18:50 - 20:15
Cutaneous and systemic lymphomas of concordant or discordant B- and T-Cell phenotype in the same patient: two case reports
Poster
Ana Silva Martins
(Department of Hematology and Bone Marrow Transplantation, Centro Hospitalar Universitário Lisboa Norte, Lisbon)

Background

The development of two different Non-Hodgkin lymphomas in the same patient is an unlikely coincidence due to the low prevalence of each malignancy. However, a significantly increased risk of developing a second lymphoma was observed in patients with cutaneous T-cell lymphoma (CTCL) in both population-based and clinic-based data1. Most cases reported describe the occurrence of concomitant lymphomas of discordant B- and T-cell phenotypes, mainly MF and Chronic Lymphocytic Leukemia2. On the opposite, few cases of concomitant systemic and cutaneous B-cell lymphomas have been reported3,4.

Case 1: A young woman with the diagnosis of three B-cell lymphomas. At 37 years-old, primary cutaneous marginal zone lymphoma (pcMZL) was diagnosed on a right cervical cutaneous nodule and relapsed 3 years later on the temporal region; both lesions were excised. One year later, Diffuse Large B-Cell lymphoma (DLBCL) diagnosis was made on an isolated cervical right lymphadenopathy. She was staged as Ann Arbor stage I and treated with CHOP (cyclophosphamide, doxorubicin, vincristine and prednisolone) regimen for 6 cycles with complete response (CR). Two years later, the diagnosis of follicular lymphoma was made on a lymph node biopsy. The patient remained with asymptomatic cervical and inguinal lymph node enlargement for 10 years until extra-nodal involvement ensued. At that time, treatment with R-FC (rituximab-fludarabine and cyclophosphamide) followed by radiotherapy achieved partial response (PR). In the following 3 years, follicular lymphoma progressed twice and was retreated with radiotherapy with PR. After 5 years of follow-up, the patient remains asymptomatic without further treatment.

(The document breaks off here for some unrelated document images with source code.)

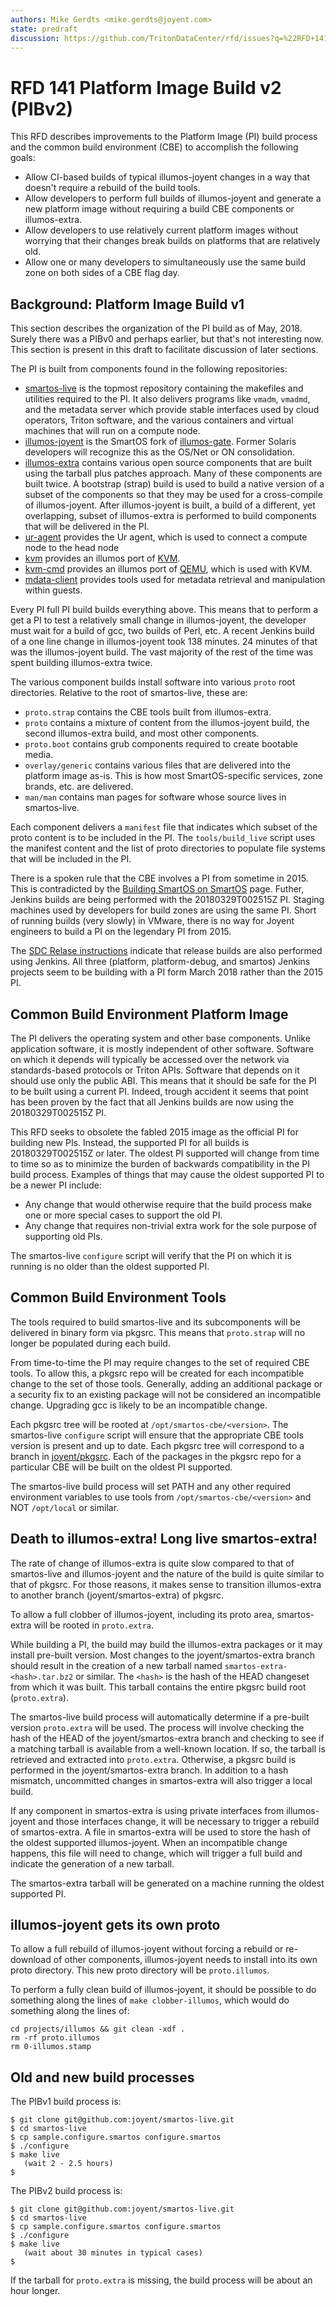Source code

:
 ```yaml
---
authors: Mike Gerdts <mike.gerdts@joyent.com>
state: predraft
discussion: https://github.com/TritonDataCenter/rfd/issues?q=%22RFD+141%22
---
```


<!--
    This Source Code Form is subject to the terms of the Mozilla Public
    License, v. 2.0. If a copy of the MPL was not distributed with this
    file, You can obtain one at http://mozilla.org/MPL/2.0/.
-->

<!--
    Copyright (c) 2018, Joyent, Inc.
-->

# RFD 141 Platform Image Build v2 (PIBv2)

This RFD describes improvements to the Platform Image (PI) build process and the
common build environment (CBE) to accomplish the following goals:

- Allow CI-based builds of typical illumos-joyent changes in a way that doesn't
  require a rebuild of the build tools.
- Allow developers to perform full builds of illumos-joyent and generate a new
  platform image without requiring a build CBE components or illumos-extra.
- Allow developers to use relatively current platform images without worrying
  that their changes break builds on platforms that are relatively old.
- Allow one or many developers to simultaneously use the same build zone on
  both sides of a CBE flag day.

## Background: Platform Image Build v1

This section describes the organization of the PI build as of May, 2018.  Surely
there was a PIBv0 and perhaps earlier, but that's not interesting now.  This
section is present in this draft to facilitate discussion of later sections.

The PI is built from components found in the following repositories:

- [smartos-live](https://github.com/TritonDataCenter/smartos-live/) is the topmost
  repository containing the makefiles and utilities required to the PI.  It also
  delivers programs like `vmadm`, `vmadmd`, and the metadata server which
  provide stable interfaces used by cloud operators, Triton software, and the
  various containers and virtual machines that will run on a compute node.
- [illumos-joyent](https://github.com/TritonDataCenter/illumos-joyent/) is the SmartOS
  fork of [illumos-gate](https://github.com/illumos/illumos-gate).  Former
  Solaris developers will recognize this as the OS/Net or ON consolidation.
- [illumos-extra](https://github.com/TritonDataCenter/illumos-extra/) contains various
  open source components that are built using the tarball plus patches approach.
  Many of these components are built twice.  A bootstrap (strap) build is used
  to build a native version of a subset of the components so that they may be
  used for a cross-compile of illumos-joyent.  After illumos-joyent is built,
  a build of a different, yet overlapping, subset of illumos-extra is performed
  to build components that will be delivered in the PI.
- [ur-agent](https://github.com/TritonDataCenter/sdc-ur-agent/) provides the Ur agent,
  which is used to connect a compute node to the head node
- [kvm](https://github.com/TritonDataCenter/illumos-kvm/) provides an illumos port of
  [KVM](https://www.linux-kvm.org/page/Main_Page).
- [kvm-cmd](https://github.com/TritonDataCenter/illumos-kvm-cmd) provides an illumos port
  of [QEMU](https://www.qemu.org/), which is used with KVM.
- [mdata-client](https://github.com/TritonDataCenter/mdata-client) provides tools used for
  metadata retrieval and manipulation within guests.

Every PI full PI build builds everything above.  This means that to perform a
get a PI to test a relatively small change in illumos-joyent, the developer
must wait for a build of gcc, two builds of Perl, etc.  A recent Jenkins build
of a one line change in illumos-joyent took 138 minutes.  24 minutes of that was
the illumos-joyent build.  The vast majority of the rest of the time was spent
building illumos-extra twice.

The various component builds install software into various `proto` root
directories.  Relative to the root of smartos-live, these are:

- `proto.strap` contains the CBE tools built from illumos-extra.
- `proto` contains a mixture of content from the illumos-joyent build, the
  second illumos-extra build, and most other components.
- `proto.boot` contains grub components required to create bootable media.
- `overlay/generic` contains various files that are delivered into the platform
  image as-is.  This is how most SmartOS-specific services, zone brands, etc.
  are delivered.
- `man/man` contains man pages for software whose source lives in smartos-live.

Each component delivers a `manifest` file that indicates which subset of the
proto content is to be included in the PI.  The `tools/build_live` script uses
the manifest content and the list of proto directories to populate file systems
that will be included in the PI.

There is a spoken rule that the CBE involves a PI from sometime in 2015.  This
is contradicted by the [Building SmartOS on
SmartOS](projects/local/kvm-cmd/libpng-1.5.4/proto) page.  Futher, Jenkins
builds are being performed with the 20180329T002515Z PI.  Staging machines used
by developers for build zones are using the same PI.  Short of running builds
(very slowly) in VMware, there is no way for Joyent engineers to build a PI on
the legendary PI from 2015.

The [SDC Relase
instructions](https://mo.joyent.com/docs/engdoc/master/sdcrelease/index.html)
indicate that release builds are also performed using Jenkins.  All three
(platform, platform-debug, and smartos) Jenkins projects seem to be building
with a PI form March 2018 rather than the 2015 PI.

## Common Build Environment Platform Image

The PI delivers the operating system and other base components.  Unlike
application software, it is mostly independent of other software.  Software on
which it depends will typically be accessed over the network via standards-based
protocols or Triton APIs.  Software that depends on it should use only the
public ABI.  This means that it should be safe for the PI to be built using a
current PI.  Indeed, trough accident it seems that point has been proven by the
fact that all Jenkins builds are now using the 20180329T002515Z PI.

This RFD seeks to obsolete the fabled 2015 image as the official PI for building
new PIs.  Instead, the supported PI for all builds is 20180329T002515Z or later.
The oldest PI supported will change from time to time so as to minimize the
burden of backwards compatibility in the PI build process.  Examples of things
that may cause the oldest supported PI to be a newer PI include:

- Any change that would otherwise require that the build process make one or
  more special cases to support the old PI.
- Any change that requires non-trivial extra work for the sole purpose of
  supporting old PIs.

The smartos-live `configure` script will verify that the PI on which it is
running is no older than the oldest supported PI.

## Common Build Environment Tools

The tools required to build smartos-live and its subcomponents will be delivered
in binary form via pkgsrc.  This means that `proto.strap` will no longer be
populated during each build.

From time-to-time the PI may require changes to the set of required CBE tools.
To allow this, a pkgsrc repo will be created for each incompatible change to the
set of those tools.  Generally, adding an additional package or a security fix
to an existing package will not be considered an incompatible change.  Upgrading
gcc is likely to be an incompatible change.

Each pkgsrc tree will be rooted at `/opt/smartos-cbe/<version>`.  The
smartos-live `configure` script will ensure that the appropriate CBE tools
version is present and up to date.  Each pkgsrc tree will correspond to a branch
in [joyent/pkgsrc](https://github.com/TritonDataCenter/pkgsrc/).  Each of the packages in
the pkgsrc repo for a particular CBE will be built on the oldest PI supported.

The smartos-live build process will set PATH
and any other required environment variables to use tools from
`/opt/smartos-cbe/<version>` and NOT `/opt/local` or similar.

## Death to illumos-extra!  Long live smartos-extra!

The rate of change of illumos-extra is quite slow compared to that of
smartos-live and illumos-joyent and the nature of the build is quite similar to
that of pkgsrc.  For those reasons, it makes sense to transition illumos-extra
to another branch (joyent/smartos-extra) of pkgsrc.

To allow a full clobber of illumos-joyent, including its proto area,
smartos-extra will be rooted in `proto.extra`.

While building a PI, the build may build the illumos-extra packages or it may
install pre-built version.  Most changes to the joyent/smartos-extra branch
should result in the creation of a new tarball named
`smartos-extra-<hash>.tar.bz2` or similar.  The `<hash>` is the hash of the HEAD
changeset from which it was built.  This tarball contains the entire pkgsrc
build root (`proto.extra`).

The smartos-live build process will automatically determine if a pre-built
version `proto.extra` will be used.  The process will involve checking the hash
of the HEAD of the joyent/smartos-extra branch and checking to see if a matching
tarball is available from a well-known location.  If so, the tarball is
retrieved and extracted into `proto.extra`.  Otherwise, a pkgsrc build is
performed in the joyent/smartos-extra branch.  In addition to a hash mismatch,
uncommitted changes in smartos-extra will also trigger a local build.

If any component in smartos-extra is using private interfaces from
illumos-joyent and those interfaces change, it will be necessary to trigger a
rebuild of smartos-extra.  A file in smartos-extra will be used to store the
hash of the oldest supported illumos-joyent.  When an incompatible change
happens, this file will need to change, which will trigger a full build and
indicate the generation of a new tarball.

The smartos-extra tarball will be generated on a machine running the oldest
supported PI.

## illumos-joyent gets its own proto

To allow a full rebuild of illumos-joyent without forcing a rebuild or
re-download of other components, illumos-joyent needs to install into its own
proto directory.  This new proto directory will be `proto.illumos`.

To perform a fully clean build of illumos-joyent, it should be possible to do
something along the lines of `make clobber-illumos`, which would do something
along the lines of:

```
cd projects/illumos && git clean -xdf .
rm -rf proto.illumos
rm 0-illumos.stamp
```

## Old and new build processes

The PIBv1 build process is:

```
$ git clone git@github.com:joyent/smartos-live.git
$ cd smartos-live
$ cp sample.configure.smartos configure.smartos
$ ./configure
$ make live
   (wait 2 - 2.5 hours)
$
```

The PIBv2 build process is:

```
$ git clone git@github.com:joyent/smartos-live.git
$ cd smartos-live
$ cp sample.configure.smartos configure.smartos
$ ./configure
$ make live
   (wait about 30 minutes in typical cases)
$
```

If the tarball for `proto.extra` is missing, the build process will be about an
hour longer.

Case 2: A patient with two lymphomas of discordant phenotype. The 51 years-old Caucasian man presented at our dermatology clinic with a 10-years history of cutaneous erythematous patches and plaques on the abdomen and upper limbs. The 3 cutaneous biopsies made were consistent with the diagnosis of mycosis fungoides and workup excluded systemic involvement. As such, a diagnosis of mycosis fungoides (MF) stage IB was made. The patient had been observed on another hospital facility 3 months before, when he presented bilateral inguinal lymph node enlargement. The excisional biopsy revealed follicular lymphoma but the pathology examination review of the sample at our hospital diagnosed DLBCL, non-germinal center type, that was staged as Ann Arbor II. He started chemoimmunotherapy with R-CHOP regimen for 6 cycles, leading to CR and a mild improvement on MF (downstaging to IB). The patient is currently on topical steroids for MF and DLBC lymphoma is still on remission after 1 year of follow-up.

Conclusions

The occurrence of concomitant systemic and cutaneous lymphomas of discordant or concordant lineages may represent a diagnostic challenge. As the treatment of each lymphoma is often different, their correct identification is critical for optimal management of both diseases.

References:

1. Huang KP, Weinstock MA, Clarke CA, McMillan A, Hoppe RT, Kim YH. Second lymphomas and other malignant neoplasms in patients with mycosis fungoides and Sézary syndrome: evidence from population-based and clinical cohorts. Arch Dermatol 2007; 143: 45–50.
2. Shamir GELLER, Sigi KAY, Eran ELLENBOGEN, Tomer GOLDSMITH, Shoshi BAR-ON, Emily WARSHAUER, Varda DEUTSCH, Eli SPRECHER, Chava PERRY and Ilan GOLDBERG, Flow Cytometry-based Detection of B-cell Lymphoproliferative Disorders in Patients with Mycosis Fungoides. Acta Derm Venereol 2020; 100.
3. Sánchez M, Vásquez M, Villanueva M, Secondary neoplasms associated with primary cutaneous lymphomas. Anais Brasileiros de Dermatologia 2019;94(6):759-761.
4. Chan S, Shah F, Chiganti S, Stevens A, Amel-Kashipaz et al. Primary cutaneous B-Cell Lymphoma – Systemic spread is rare whilst cutaneous relapses and secondary malignancies are frequent. Br J Dermatol. 2017;177(1):287-289.